Senior AI/ML Engineer
About the Role
We're seeking a Senior AI/ML Engineer to lead the design, development, and deployment of ML/AI solutions, agents, and data automations across our AWS-based analytics platform. In this role, you'll architect end-to-end ML systems, set technical direction, mentor junior engineers and analysts, and drive best practices in MLOps and ML infrastructure.
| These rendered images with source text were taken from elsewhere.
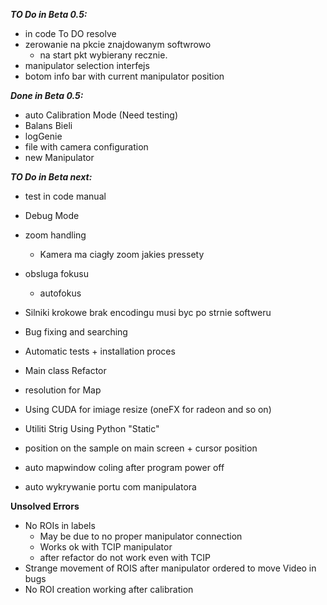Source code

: ***TO Do in Beta 0.5:***

- in code To DO resolve
- zerowanie na pkcie znajdowanym softwrowo
   - na start pkt wybierany recznie.
- manipulator selection interfejs
- botom info bar with current manipulator position

***Done in Beta 0.5:***
- auto Calibration Mode (Need testing)
- Balans Bieli
- logGenie
- file with camera configuration
- new Manipulator

***TO Do in Beta next:***

- test in code manual

- Debug Mode

- zoom handling
  - Kamera ma ciagły zoom jakies pressety

- obsluga fokusu
  - autofokus
  
- Silniki krokowe brak encodingu musi byc po strnie softweru

- Bug fixing and searching

- Automatic tests + installation proces

- Main class Refactor

- resolution for Map

- Using CUDA for imiage resize (oneFX for radeon and so on)

- Utiliti Strig Using Python "Static"

- position on the sample on main screen + cursor position

- auto mapwindow coling after program power off

- auto wykrywanie portu com manipulatora

**Unsolved Errors**

- No ROIs in labels
  - May be due to no proper manipulator connection
  - Works ok with TCIP manipulator
  - after refactor do not work even with TCIP
- Strange movement of ROIS after manipulator ordered to move Video in bugs
- No ROI creation working after calibration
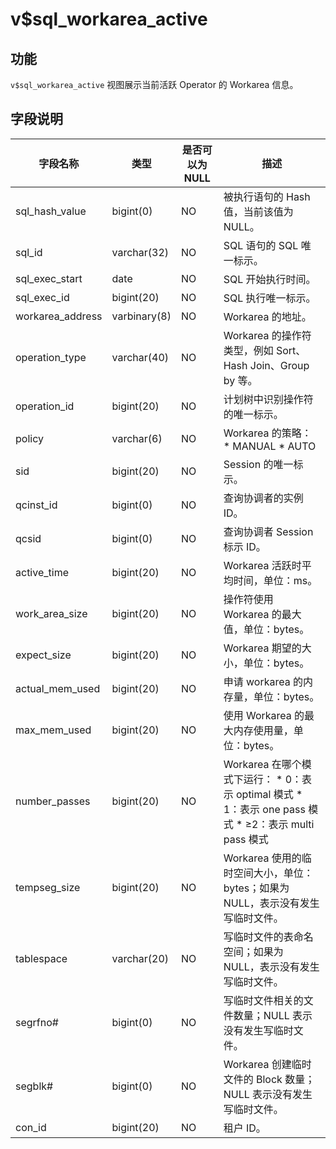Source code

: v$sql_workarea_active 
==========================================



功能 
-----------

`v$sql_workarea_active` 视图展示当前活跃 Operator 的 Workarea 信息。

字段说明 
-------------



|     **字段名称**     |    **类型**    | **是否可以为 NULL** |                                                                                                          **描述**                                                                                                          |
|------------------|--------------|----------------|--------------------------------------------------------------------------------------------------------------------------------------------------------------------------------------------------------------------------|
| sql_hash_value   | bigint(0)    | NO             | 被执行语句的 Hash 值，当前该值为 NULL。                                                                                                                                                                                                |
| sql_id           | varchar(32)  | NO             | SQL 语句的 SQL 唯一标示。                                                                                                                                                                                                        |
| sql_exec_start   | date         | NO             | SQL 开始执行时间。                                                                                                                                                                                                              |
| sql_exec_id      | bigint(20)   | NO             | SQL 执行唯一标示。                                                                                                                                                                                                              |
| workarea_address | varbinary(8) | NO             | Workarea 的地址。                                                                                                                                                                                                            |
| operation_type   | varchar(40)  | NO             | Workarea 的操作符类型，例如 Sort、Hash Join、Group by 等。                                                                                                                                                                            |
| operation_id     | bigint(20)   | NO             | 计划树中识别操作符的唯一标示。                                                                                                                                                                                                          |
| policy           | varchar(6)   | NO             | Workarea 的策略： * MANUAL   * AUTO                                                                                       |
| sid              | bigint(20)   | NO             | Session 的唯一标示。                                                                                                                                                                                                           |
| qcinst_id        | bigint(0)    | NO             | 查询协调者的实例 ID。                                                                                                                                                                                                             |
| qcsid            | bigint(0)    | NO             | 查询协调者 Session 标示 ID。                                                                                                                                                                                                     |
| active_time      | bigint(20)   | NO             | Workarea 活跃时平均时间，单位：ms。                                                                                                                                                                                                  |
| work_area_size   | bigint(20)   | NO             | 操作符使用 Workarea 的最大值，单位：bytes。                                                                                                                                                                                            |
| expect_size      | bigint(20)   | NO             | Workarea 期望的大小，单位：bytes。                                                                                                                                                                                                 |
| actual_mem_used  | bigint(20)   | NO             | 申请 workarea 的内存量，单位：bytes。                                                                                                                                                                                               |
| max_mem_used     | bigint(20)   | NO             | 使用 Workarea 的最大内存使用量，单位：bytes。                                                                                                                                                                                           |
| number_passes    | bigint(20)   | NO             | Workarea 在哪个模式下运行： * 0：表示 optimal 模式   * 1：表示 one pass 模式   * ≥2：表示 multi pass 模式    |
| tempseg_size     | bigint(20)   | NO             | Workarea 使用的临时空间大小，单位：bytes；如果为 NULL，表示没有发生写临时文件。                                                                                                                                                                        |
| tablespace       | varchar(20)  | NO             | 写临时文件的表命名空间；如果为 NULL，表示没有发生写临时文件。                                                                                                                                                                                        |
| segrfno#         | bigint(0)    | NO             | 写临时文件相关的文件数量；NULL 表示没有发生写临时文件。                                                                                                                                                                                           |
| segblk#          | bigint(0)    | NO             | Workarea 创建临时文件的 Block 数量；NULL 表示没有发生写临时文件。                                                                                                                                                                              |
| con_id           | bigint(20)   | NO             | 租户 ID。                                                                                                                                                                                                                   |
This is a high-impact role for an experienced engineer who can own complex, ambiguous problems and deliver production-grade machine learning and AI agent solutions.
Key Responsibilities
- Architect, train, evaluate, and optimize machine learning models, owning the full model lifecycle from experimentation to production
- Design and build AI agents and automated workflows using Amazon Quick and AWS orchestration tools
- Define and implement efficient ML workflows, optimizing for performance, scalability, and cost
- Architect and maintain serverless data pipelines using AWS Glue, Step Functions, Lambda, and EventBridge Scheduler
- Lead the design of our analytics service engine for ingesting, transforming, and querying data across S3 storage (Excel/CSV files, Delta Tables, library files)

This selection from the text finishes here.